3 Days on a Pile of Sand
And so I was off to Fraser, placed randomly with 8 other people in our 4x4 vehicle, the only way to travel on the island. Of course, randomness is more ideal than reality - of the lot were 7 people from Ontario, 1 from Denmark, and me. I suppose it didn't help the diversity considering I've been officially declared an Honourary Canadian. We soon became known as the Canadian group to the others that were also doing these tours.
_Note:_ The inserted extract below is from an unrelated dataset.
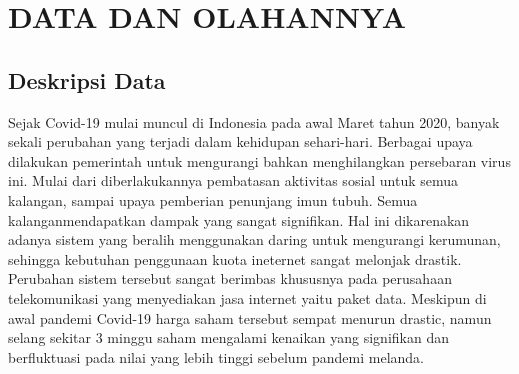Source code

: \chapter{DATA DAN OLAHANNYA}
\section{Deskripsi Data}
Sejak Covid-19 mulai muncul di Indonesia pada awal Maret tahun 2020, banyak sekali perubahan yang terjadi dalam kehidupan sehari-hari. Berbagai upaya dilakukan pemerintah untuk mengurangi bahkan menghilangkan persebaran virus ini. Mulai dari diberlakukannya pembatasan aktivitas sosial untuk semua kalangan, sampai upaya pemberian penunjang imun tubuh. Semua kalanganmendapatkan dampak yang sangat signifikan. Hal ini dikarenakan adanya sistem yang beralih menggunakan daring untuk mengurangi kerumunan, sehingga kebutuhan penggunaan kuota ineternet sangat melonjak drastik. Perubahan sistem tersebut sangat berimbas khususnya pada perusahaan telekomunikasi yang menyediakan jasa internet yaitu paket data. Meskipun di awal pandemi Covid-19 harga saham tersebut sempat menurun drastic, namun selang sekitar 3 minggu saham mengalami kenaikan yang signifikan dan berfluktuasi pada nilai yang lebih tinggi sebelum pandemi melanda.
If this sounds like a busy tourist spot, well it is. Fraser Island has been discovered. There are now 330,000 visitors to the island every year. In peak season, there are often roughly 2,000 per day. And the change has been rapid - these numbers are 60 (!!!) times what they were just thirty years ago. From my vantage point, it's difficult to say how well the island is faring from this high level of tourism, but certainly it is now a different kind of Paradise.
One local author published a book on K'Gari, of which he now regards as a "Paradise Lost." To him this is due much in part to the decisions of the new park management, which took over in 1991. He is particularly sympathetic to the fate of the island's dingoes, Australia's famous wild dogs. Justifying the safety of tourists, the management began a series of measures designed to reduce the island's natural food supply to dingoes on Fraser Island with the hopes of reducing their population. This is particularly unfortunate because this has changed the very nature of all dingoes on the island, forcing many of them to a role of human waste scavengers. In ten years there has been a drastic impact on these dingoes, the most pure-blooded strain in all of Australia. I saw one hovering around the campsite late one evening, trying unsuccessfully to escape the aroused attention of us campers and our parked vehicle's headlights.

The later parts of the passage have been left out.